• Provided entries:
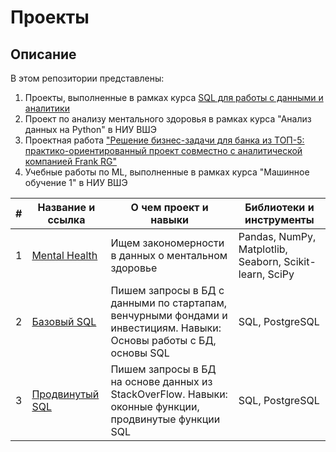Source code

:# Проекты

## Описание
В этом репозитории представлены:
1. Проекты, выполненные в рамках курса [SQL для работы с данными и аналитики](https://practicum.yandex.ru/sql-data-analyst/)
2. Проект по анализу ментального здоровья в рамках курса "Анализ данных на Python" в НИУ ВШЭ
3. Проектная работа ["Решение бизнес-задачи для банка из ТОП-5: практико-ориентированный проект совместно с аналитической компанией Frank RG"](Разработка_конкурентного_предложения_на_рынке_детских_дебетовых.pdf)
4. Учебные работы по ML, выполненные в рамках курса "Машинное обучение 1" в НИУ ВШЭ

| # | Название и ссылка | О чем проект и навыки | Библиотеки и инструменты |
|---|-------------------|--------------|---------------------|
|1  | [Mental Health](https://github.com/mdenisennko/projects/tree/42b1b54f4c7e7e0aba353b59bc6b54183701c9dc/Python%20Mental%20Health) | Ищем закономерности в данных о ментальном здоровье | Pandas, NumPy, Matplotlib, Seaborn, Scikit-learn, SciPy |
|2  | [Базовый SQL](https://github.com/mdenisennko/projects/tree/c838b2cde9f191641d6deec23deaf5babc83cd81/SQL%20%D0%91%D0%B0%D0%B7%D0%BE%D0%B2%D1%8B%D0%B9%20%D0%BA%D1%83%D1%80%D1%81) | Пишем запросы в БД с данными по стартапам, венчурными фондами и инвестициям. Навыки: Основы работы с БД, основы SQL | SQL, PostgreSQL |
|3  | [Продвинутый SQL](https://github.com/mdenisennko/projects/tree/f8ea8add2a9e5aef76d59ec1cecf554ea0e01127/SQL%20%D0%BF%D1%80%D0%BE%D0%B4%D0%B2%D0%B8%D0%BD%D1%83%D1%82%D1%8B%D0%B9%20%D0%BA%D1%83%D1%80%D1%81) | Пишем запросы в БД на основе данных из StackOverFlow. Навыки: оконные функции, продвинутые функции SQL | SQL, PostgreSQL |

* * *

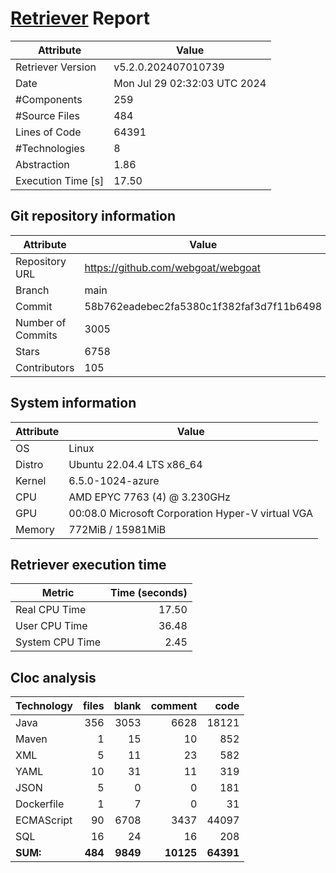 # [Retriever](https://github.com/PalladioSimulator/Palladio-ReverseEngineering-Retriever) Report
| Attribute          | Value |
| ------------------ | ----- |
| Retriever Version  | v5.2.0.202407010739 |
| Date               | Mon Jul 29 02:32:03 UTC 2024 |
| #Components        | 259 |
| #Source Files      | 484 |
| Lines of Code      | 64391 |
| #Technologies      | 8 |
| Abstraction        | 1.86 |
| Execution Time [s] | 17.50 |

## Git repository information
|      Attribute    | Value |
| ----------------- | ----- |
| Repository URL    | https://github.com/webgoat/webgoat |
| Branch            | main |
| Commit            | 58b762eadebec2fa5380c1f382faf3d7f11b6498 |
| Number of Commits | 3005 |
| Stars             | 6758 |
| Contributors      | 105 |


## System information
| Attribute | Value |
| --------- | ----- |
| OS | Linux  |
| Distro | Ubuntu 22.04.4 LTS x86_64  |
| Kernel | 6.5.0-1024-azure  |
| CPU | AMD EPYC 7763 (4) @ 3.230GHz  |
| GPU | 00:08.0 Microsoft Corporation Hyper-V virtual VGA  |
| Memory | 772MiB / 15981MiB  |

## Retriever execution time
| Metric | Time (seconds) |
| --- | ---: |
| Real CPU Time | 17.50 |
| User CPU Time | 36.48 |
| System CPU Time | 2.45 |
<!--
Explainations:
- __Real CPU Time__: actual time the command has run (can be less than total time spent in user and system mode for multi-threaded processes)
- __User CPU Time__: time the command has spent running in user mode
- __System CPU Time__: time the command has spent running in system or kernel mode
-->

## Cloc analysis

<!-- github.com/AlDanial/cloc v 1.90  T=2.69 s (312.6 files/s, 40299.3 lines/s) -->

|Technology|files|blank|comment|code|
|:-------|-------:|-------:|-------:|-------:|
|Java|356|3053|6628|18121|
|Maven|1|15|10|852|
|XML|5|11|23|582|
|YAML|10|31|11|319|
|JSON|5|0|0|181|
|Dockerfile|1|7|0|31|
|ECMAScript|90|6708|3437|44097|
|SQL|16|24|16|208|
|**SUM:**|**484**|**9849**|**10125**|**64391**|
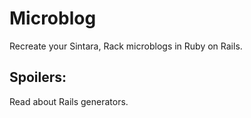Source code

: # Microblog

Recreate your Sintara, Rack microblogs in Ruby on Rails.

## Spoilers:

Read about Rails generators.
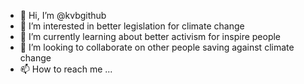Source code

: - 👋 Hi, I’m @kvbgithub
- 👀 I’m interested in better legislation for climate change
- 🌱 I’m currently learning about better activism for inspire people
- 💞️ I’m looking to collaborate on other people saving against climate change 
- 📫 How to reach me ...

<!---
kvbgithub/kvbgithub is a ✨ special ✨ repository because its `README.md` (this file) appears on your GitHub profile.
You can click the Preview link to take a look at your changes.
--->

* * *

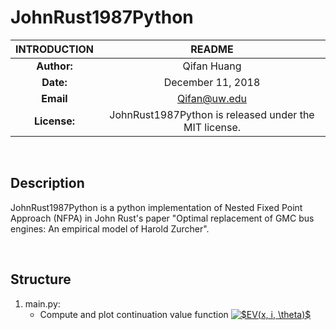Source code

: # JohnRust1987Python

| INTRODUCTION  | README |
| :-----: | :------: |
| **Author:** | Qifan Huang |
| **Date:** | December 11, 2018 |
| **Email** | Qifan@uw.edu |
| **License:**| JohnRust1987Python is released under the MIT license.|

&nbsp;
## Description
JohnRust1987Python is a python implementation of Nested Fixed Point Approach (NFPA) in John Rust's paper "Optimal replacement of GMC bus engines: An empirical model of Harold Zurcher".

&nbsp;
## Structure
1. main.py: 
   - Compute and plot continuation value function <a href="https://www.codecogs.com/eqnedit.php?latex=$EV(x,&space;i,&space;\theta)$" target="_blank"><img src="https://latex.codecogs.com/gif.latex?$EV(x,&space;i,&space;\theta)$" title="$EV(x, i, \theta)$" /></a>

• Task item:
Leave out every line above except those from the line with "Lines of Code" up to and including the line with "Time | 36.48 |", and copy those exactly.

• Result of the exercise:
| Lines of Code      | 64391 |
| #Technologies      | 8 |
| Abstraction        | 1.86 |
| Execution Time [s] | 17.50 |

## Git repository information
|      Attribute    | Value |
| ----------------- | ----- |
| Repository URL    | https://github.com/webgoat/webgoat |
| Branch            | main |
| Commit            | 58b762eadebec2fa5380c1f382faf3d7f11b6498 |
| Number of Commits | 3005 |
| Stars             | 6758 |
| Contributors      | 105 |


## System information
| Attribute | Value |
| --------- | ----- |
| OS | Linux  |
| Distro | Ubuntu 22.04.4 LTS x86_64  |
| Kernel | 6.5.0-1024-azure  |
| CPU | AMD EPYC 7763 (4) @ 3.230GHz  |
| GPU | 00:08.0 Microsoft Corporation Hyper-V virtual VGA  |
| Memory | 772MiB / 15981MiB  |

## Retriever execution time
| Metric | Time (seconds) |
| --- | ---: |
| Real CPU Time | 17.50 |
| User CPU Time | 36.48 |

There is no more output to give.